Severe aortic stenosis (AS) is one of the most common cardiac valvular heart diseases in Western countries. The need for repair—AS is the primary valvopathy which most requires surgery or transcatheter intervention [1]—and the growing prevalence due to the rapid ageing of populations worldwide [2] increases interest on this topic. In the subset of old and often frail patients, transcatheter aortic valve implantation (TAVI) has emerged as an alternative to surgery for those symptomatic and considered unsuitable or at high risk for surgical aortic valve replacement (SAVR) [3]. The major complications for TAVI are related to vascular access, valve deployment, and arrythmias, but also to organ damage such as kidney injury [4]. Unlike percutaneous coronary intervention, where AKI is primarily due to contrast-induced nephropathy (CIN), TAVI patients may develop kidney injury after the procedure due to a variety of factors such as contrast agent administration, concomitant drugs, the need for rapid pacing with resulting hypotension and renal hypoperfusion, blood loss, embolization during the implantation, patient age, the frequent coexistence of atherosclerosis, and postoperative severe inflammatory response syndrome [5]. In order to prevent AKI, it is necessary to be aware of all clinical, anamnestic, and procedural characteristics of the patient, such as older age, previous renal impairment, hemodynamic instability, congestive heart failure class, diabetes mellitus, anemia, and use of large volumes of contrast media [6]. The overall risk for AKI after percutaneous procedures can be expressed by different scores; one of the most used is the Mehran Score (MS), validated in 2004 for percutaneous coronary intervention (PCI) [7]. The predictive value of the MS for development of AKI in the setting of PCI had been widely studied; however, its applicability in TAVI is still not clear and lacks investigation. Therefore, the aim of this study is to evaluate the predictive value of the MS for AKI after the TAVI procedure.

2. Materials and Methods

This is an observational, multicenter, retrospective study involving 1180 patients with severe aortic valve stenosis treated with TAVI from 2012 to 2022 in five different Centers: University Hospital of Modena, S.Agostino Estense of Baggiovara, University Hospital of Parma, St. Maria Nuova Hospital of Reggio Emilia and Hesperia Hospital of Modena (North-West area of the Emilia Romagna, a region of the Northern Italy).

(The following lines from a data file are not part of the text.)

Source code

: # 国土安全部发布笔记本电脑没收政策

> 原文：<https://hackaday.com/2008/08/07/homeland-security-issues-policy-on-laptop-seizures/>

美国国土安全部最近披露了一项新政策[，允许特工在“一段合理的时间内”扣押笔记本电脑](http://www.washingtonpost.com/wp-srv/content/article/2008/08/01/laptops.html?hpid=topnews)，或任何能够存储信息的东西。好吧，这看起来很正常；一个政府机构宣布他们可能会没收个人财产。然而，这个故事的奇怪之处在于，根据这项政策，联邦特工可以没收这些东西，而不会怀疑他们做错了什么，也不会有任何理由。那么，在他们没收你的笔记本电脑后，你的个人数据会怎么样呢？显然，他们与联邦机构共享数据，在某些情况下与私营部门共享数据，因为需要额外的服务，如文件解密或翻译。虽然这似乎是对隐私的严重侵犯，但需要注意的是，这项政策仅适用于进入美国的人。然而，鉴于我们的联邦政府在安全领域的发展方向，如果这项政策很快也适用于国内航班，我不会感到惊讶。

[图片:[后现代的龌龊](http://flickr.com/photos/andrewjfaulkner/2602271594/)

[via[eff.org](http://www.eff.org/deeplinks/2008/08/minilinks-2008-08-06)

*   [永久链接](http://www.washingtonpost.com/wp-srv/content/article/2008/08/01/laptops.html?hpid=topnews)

The clinical characteristics, including age, gender, body mass index, comorbidities (diabetes, dyslipidemia, hypertension, smoke, and chronic obstructive lung disease), previous events (cancer, stroke, myocardial infarction, coronary artery disease, and atrioventricular block), prior cardiac interventions (coronary artery bypass surgery, PCI, SAVR, and mitral valve replacement), laboratory findings (eGFR and hematocrit), electrocardiographic, echocardiographic, and procedural data of patients were collected in a unique database at the baseline. The study was approved by the local ethics committee.

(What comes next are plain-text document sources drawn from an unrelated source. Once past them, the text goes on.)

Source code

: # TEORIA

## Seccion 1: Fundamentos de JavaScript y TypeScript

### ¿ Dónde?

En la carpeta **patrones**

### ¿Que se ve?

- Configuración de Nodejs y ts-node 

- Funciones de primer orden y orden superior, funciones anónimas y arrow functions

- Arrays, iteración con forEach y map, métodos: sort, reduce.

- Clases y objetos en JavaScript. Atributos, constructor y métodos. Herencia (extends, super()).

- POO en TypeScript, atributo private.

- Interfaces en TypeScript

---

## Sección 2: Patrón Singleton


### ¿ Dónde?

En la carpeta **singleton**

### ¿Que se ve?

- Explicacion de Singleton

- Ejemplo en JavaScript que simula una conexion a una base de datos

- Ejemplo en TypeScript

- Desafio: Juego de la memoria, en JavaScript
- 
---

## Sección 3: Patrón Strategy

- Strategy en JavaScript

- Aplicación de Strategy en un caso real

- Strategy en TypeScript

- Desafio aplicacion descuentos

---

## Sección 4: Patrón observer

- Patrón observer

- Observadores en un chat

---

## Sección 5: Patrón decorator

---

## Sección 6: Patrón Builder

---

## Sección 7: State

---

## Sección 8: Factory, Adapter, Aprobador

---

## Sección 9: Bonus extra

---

The indication to perform a TAVI procedure was made after discussion by the local heart team. Patients were classified according to the Society of Thoracic Surgeons (STS) score (low risk <4%, intermediate risk 4–8%, and high risk >8%) and evaluated for percutaneous intervention according to current international recommendations [3].
The access type and the prosthetic valve model balloon, expandable (Sapien XT, Sapien 3, Sapien 3 Ultra, Myval), self-expandable (CoreValve Evolut R, CoreValve Evolut pro, Portico), or other (Direct Flow, Lotus) were chosen by the operators based on echocardiographic and three-dimensional multidetector computed tomography (CT).

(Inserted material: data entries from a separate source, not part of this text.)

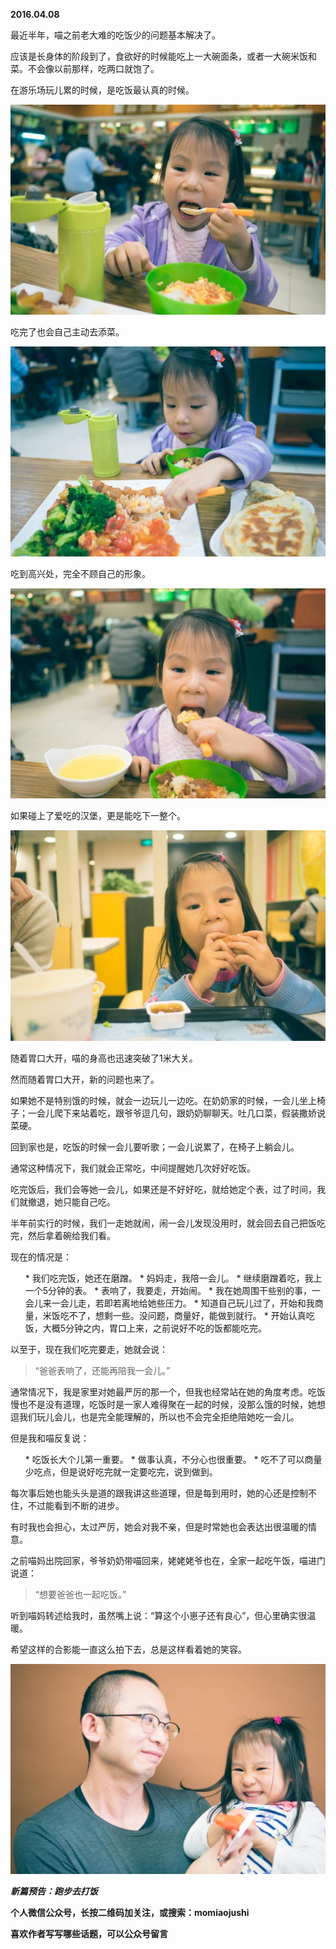 
          
            
**2016.04.08**

最近半年，喵之前老大难的吃饭少的问题基本解决了。

应该是长身体的阶段到了，食欲好的时候能吃上一大碗面条，或者一大碗米饭和菜。不会像以前那样，吃两口就饱了。

在游乐场玩儿累的时候，是吃饭最认真的时候。



![](img/51001-62a0404c950b69f8.jpg)




吃完了也会自己主动去添菜。



![](img/51001-076ba5348dbf6f1f.jpg)




吃到高兴处，完全不顾自己的形象。



![](img/51001-31d35dac63d112a1.jpg)




如果碰上了爱吃的汉堡，更是能吃下一整个。



![](img/51001-13cad792cf34bce6.jpg)




随着胃口大开，喵的身高也迅速突破了1米大关。

然而随着胃口大开，新的问题也来了。

如果她不是特别饿的时候，就会一边玩儿一边吃。在奶奶家的时候，一会儿坐上椅子；一会儿爬下来站着吃，跟爷爷逗几句，跟奶奶聊聊天。吐几口菜，假装撒娇说菜硬。

回到家也是，吃饭的时候一会儿要听歌；一会儿说累了，在椅子上躺会儿。

通常这种情况下，我们就会正常吃，中间提醒她几次好好吃饭。

吃完饭后，我们会等她一会儿，如果还是不好好吃，就给她定个表，过了时间，我们就撤退，她只能自己吃。

半年前实行的时候，我们一走她就闹，闹一会儿发现没用时，就会回去自己把饭吃完，然后拿着碗给我们看。

现在的情况是：
<ol>
* 我们吃完饭，她还在磨蹭。
* 妈妈走，我陪一会儿。
* 继续磨蹭着吃，我上一个5分钟的表。
* 表响了，我要走，开始闹。
* 我在她周围干些别的事，一会儿来一会儿走，若即若离地给她些压力。
* 知道自己玩儿过了，开始和我商量，米饭吃不了，想剩一些。没问题，商量好，能做到就行。
* 开始认真吃饭，大概5分钟之内，胃口上来，之前说好不吃的饭都能吃完。
</ol>

以至于，现在我们吃完要走，她就会说：
>“爸爸表响了，还能再陪我一会儿。”



通常情况下，我是家里对她最严厉的那一个，但我也经常站在她的角度考虑。吃饭慢也不是没有道理，吃饭时是一家人难得聚在一起的时候，没那么饿的时候，她想逗我们玩儿会儿，也是完全能理解的，所以也不会完全拒绝陪她吃一会儿。

但是我和喵反复说：
<ol>
* 吃饭长大个儿第一重要。
* 做事认真，不分心也很重要。
* 吃不了可以商量少吃点，但是说好吃完就一定要吃完，说到做到。
</ol>

每次事后她也能头头是道的跟我讲这些道理，但是每到用时，她的心还是控制不住，不过能看到不断的进步。

有时我也会担心，太过严厉，她会对我不亲，但是时常她也会表达出很温暖的情意。

之前喵妈出院回家，爷爷奶奶带喵回来，姥姥姥爷也在，全家一起吃午饭，喵进门说道：
>“想要爸爸也一起吃饭。”



听到喵妈转述给我时，虽然嘴上说：“算这个小崽子还有良心”，但心里确实很温暖。

希望这样的合影能一直这么拍下去，总是这样看着她的笑容。



![](img/51001-91a8d2c862dfd342.jpg)





***新篇预告：跑步去打饭***


**个人微信公众号，长按二维码加关注，或搜索：momiaojushi**

**喜欢作者写写哪些话题，可以公众号留言**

The amount of contrast medium was recorded during the procedure. Procedures such as CT and coronary angiography that require the administration of contrast medium were performed from two weeks to 72 h before TAVI. Patients who underwent major surgery, in particular cardiac surgery with CABG, as well as those treated with PCI in the same day of index procedure were excluded. All patients with estimated Glomerular Filtration Rate (eGFR) <60 mL/min/1.73 m2, calculated according to the Chronic Kidney Disease Epidemiology Collaboration (CKD-EPI) equation, were treated with our specific “protocol for renal damage prevention”, that was created with a local multidisciplinary team composed by a cardiologist, nephrologist, and an interventional cardiologist, who considered the ejection fraction (EF), eGFR, diabetes, hematologic disease, and peripheral artery disease (PAD). The infusion consisted of sodium bicarbonate, N-acetylcysteine, and NaCl 0.9% solution, in different proportions as follows: (1) patients with preserved EF and eGFR >80 mL/min were treated with 0.9% NaCl 500 mL, (2) patients with severely reduced EF were treated with sodium bicarbonate 20 mEq + N-acetylcysteine 1200 mg in 200 mL of 0.9% NaCl, 1 h before the index procedure followed by N-acetylcysteine 1200 mg after 6 h, (3) patients affected by diabetes or hematologic disease, PAD, and preserved EF were treated with N-acetylcysteine 3600 mg divided in three doses during the day before procedure + sodium bicarbonate 1/6 M 250 mL + 0.9% NaCl 500 mL.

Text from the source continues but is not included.